Doveva essere l’inverno del 2007 o giù di lì. Un passaparola tra compagni di corso e in molti finirono per comprare Storia dell’arte e anacronismo delle immagini, allora da poco uscito in italiano per Bollati Boringhieri: un libro che parlava della pittura di Beato Angelico e della ritualità funeraria presso i Romani, ma lo faceva mettendo a lavoro figure accademicamente eccentriche come Aby Warburg, Walter Benjamin, Georges Bataille e Carl Einstein. Sebbene non trattasse di cinema o delle forme artistiche e mediatiche più recenti, c’era qualcosa in quel libro capace di attrarre un po’ tutti. Parlo di un nutrito gruppo di studenti e del desiderio di incontrare saggi ambiziosi, capaci di restituire la vitalità del pensiero e della scrittura.
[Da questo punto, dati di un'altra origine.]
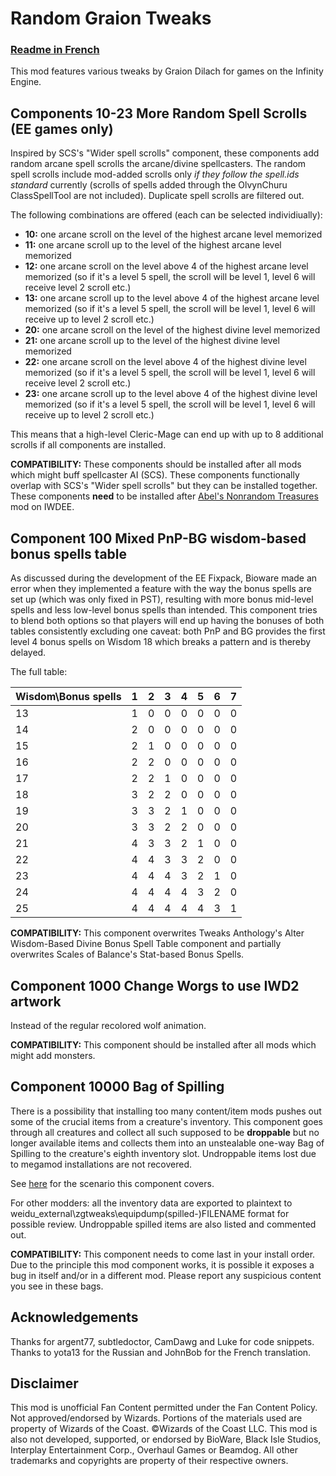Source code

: # Random Graion Tweaks

### [Readme in French](https://github.com/GraionDilach/RandomGraionTweaks/blob/master/readme.French.md)

This mod features various tweaks by Graion Dilach for games on the Infinity Engine.

## Components 10-23 More Random Spell Scrolls (EE games only)

Inspired by SCS's "Wider spell scrolls" component, these components add random arcane spell scrolls the arcane/divine spellcasters. The random spell scrolls include mod-added scrolls only _if they follow the spell.ids standard_ currently (scrolls of spells added through the OlvynChuru ClassSpellTool are not included). Duplicate spell scrolls are filtered out.

The following combinations are offered (each can be selected individiually):
 - __10:__ one arcane scroll on the level of the highest arcane level memorized
 - __11:__ one arcane scroll up to the level of the highest arcane level memorized
 - __12:__ one arcane scroll on the level above 4 of the highest arcane level memorized (so if it's a level 5 spell, the scroll will be level 1, level 6 will receive level 2 scroll etc.)
 - __13:__ one arcane scroll up to the level above 4 of the highest arcane level memorized (so if it's a level 5 spell, the scroll will be level 1, level 6 will receive up to level 2 scroll etc.)
 - __20:__ one arcane scroll on the level of the highest divine level memorized
 - __21:__ one arcane scroll up to the level of the highest divine level memorized
 - __22:__ one arcane scroll on the level above 4 of the highest divine level memorized (so if it's a level 5 spell, the scroll will be level 1, level 6 will receive level 2 scroll etc.)
 - __23:__ one arcane scroll up to the level above 4 of the highest divine level memorized (so if it's a level 5 spell, the scroll will be level 1, level 6 will receive up to level 2 scroll etc.)

This means that a high-level Cleric-Mage can end up with up to 8 additional scrolls if all components are installed.

__COMPATIBILITY:__ These components should be installed after all mods which might buff spellcaster AI (SCS). These components functionally overlap with SCS's "Wider spell scrolls" but they can be installed together. These components __need__ to be installed after [Abel's Nonrandom Treasures](https://forums.beamdog.com/discussion/83483/mod-nonrandom-treasures) mod on IWDEE.

## Component 100 Mixed PnP-BG wisdom-based bonus spells table

As discussed during the development of the EE Fixpack, Bioware made an error when they implemented a feature with the way the bonus spells are set up (which was only fixed in PST), resulting with more bonus mid-level spells and less low-level bonus spells than intended. This component tries to blend both options so that players will end up having the bonuses of both tables consistently excluding one caveat: both PnP and BG provides the first level 4 bonus spells on Wisdom 18 which breaks a pattern and is thereby delayed.

The full table:

| Wisdom\Bonus spells | 1 | 2 | 3 | 4 | 5 | 6 | 7 |
|---------------------|---|---|---|---|---|---|---|
|                  13 | 1 | 0 | 0 | 0 | 0 | 0 | 0 |
|                  14 | 2 | 0 | 0 | 0 | 0 | 0 | 0 |
|                  15 | 2 | 1 | 0 | 0 | 0 | 0 | 0 |
|                  16 | 2 | 2 | 0 | 0 | 0 | 0 | 0 |
|                  17 | 2 | 2 | 1 | 0 | 0 | 0 | 0 |
|                  18 | 3 | 2 | 2 | 0 | 0 | 0 | 0 |
|                  19 | 3 | 3 | 2 | 1 | 0 | 0 | 0 |
|                  20 | 3 | 3 | 2 | 2 | 0 | 0 | 0 |
|                  21 | 4 | 3 | 3 | 2 | 1 | 0 | 0 |
|                  22 | 4 | 4 | 3 | 3 | 2 | 0 | 0 |
|                  23 | 4 | 4 | 4 | 3 | 2 | 1 | 0 |
|                  24 | 4 | 4 | 4 | 4 | 3 | 2 | 0 |
|                  25 | 4 | 4 | 4 | 4 | 4 | 3 | 1 |

__COMPATIBILITY:__ This component overwrites Tweaks Anthology's Alter Wisdom-Based Divine Bonus Spell Table component and partially overwrites Scales of Balance's Stat-based Bonus Spells.

## Component 1000 Change Worgs to use IWD2 artwork

Instead of the regular recolored wolf animation.

__COMPATIBILITY:__ This component should be installed after all mods which might add monsters.

## Component 10000 Bag of Spilling

There is a possibility that installing too many content/item mods pushes out some of the crucial items from a creature's inventory. This component goes through all creatures and collect all such supposed to be __droppable__ but no longer available items and collects them into an unstealable one-way Bag of Spilling to the creature's eighth inventory slot. Undroppable items lost due to megamod installations are not recovered.

See [here](https://www.gibberlings3.net/forums/topic/35016-do-cres-drop-all-their-assigned-items-or-is-there-a-limit-split-from-please-check-my-install-list-26-eet) for the scenario this component covers.

For other modders: all the inventory data are exported to plaintext to weidu_external\zgtweaks\equipdump\(spilled-)FILENAME format for possible review. Undroppable spilled items are also listed and commented out.

__COMPATIBILITY:__ This component needs to come last in your install order. Due to the principle this mod component works, it is possible it exposes a bug in itself and/or in a different mod. Please report any suspicious content you see in these bags.

## Acknowledgements

Thanks for argent77, subtledoctor, CamDawg and Luke for code snippets.
Thanks to yota13 for the Russian and JohnBob for the French translation.

## Disclaimer

This mod is unofficial Fan Content permitted under the Fan Content Policy. Not approved/endorsed by Wizards. Portions of the materials used are property of Wizards of the Coast. ©Wizards of the Coast LLC. This mod is also not developed, supported, or endorsed by BioWare, Black Isle Studios, Interplay Entertainment Corp., Overhaul Games or Beamdog. All other trademarks and copyrights are property of their respective owners.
Da quel momento in poi, non avremmo più smesso di seguire e discutere insieme l’intensa – spesso febbrile – produzione di Didi-Huberman, del resto sempre più interessato alla fotografia e al cinema: dalla serie in sei volumi L’Œil de l’histoire (2009-2016) alla più recente dedicata alle forme di Soulèvement, iniziata con la mostra al Jeu de Paume del 2016 e tuttora al centro dei seminari tenuti all’EHESS.
Nel commentare la recente uscita per Mimesis della traduzione italiana di Quando le immagini prendono posizione. L’occhio della storia 1 non sono ammessi ripiegamenti autobiografici. L’incipit di questo articolo è dovuto alla necessità di prendere atto dell’ampia circolazione avuta da questo e da molti altri libri di Didi-Huberman ben prima della loro versione italiana. Hanno circolato nelle edizioni pubblicate da Minuit, acquisite da molte biblioteche universitarie e ampiamente citate in libri, riviste e tesi di dottorato. Hanno contribuito alla costruzione di un discorso.
Come ha giustamente notato il curatore dell’edizione italiana Francesco Angelini, questo libro è spesso considerato come l’approdo alla fase più espressamente legata al contemporaneo e più marcatamente “politica” del lavoro di Didi-Huberman ma, a ben vedere, «tracce evidenti di questa svolta sono […] già presenti nell’opera seminale Immagini malgrado tutto (2003)». A tale osservazione è necessario aggiungere che – come Angelini fa in una nota a piè di pagina della sua introduzione – l’intero corpus dello studioso francese si caratterizza per la volontà di mettere a contatto le competenze e gli oggetti della storia dell’arte con il tempo presente, le sue urgenze, le sue cogenze. Basti pensare che la sua tesi di dottorato, discussa nel 1981 – dalla quale il quasi-omonimo libro pubblicato da Macula – portava su l’Invention de l’hystérie: l’iconographie photographique de la Salpétrière.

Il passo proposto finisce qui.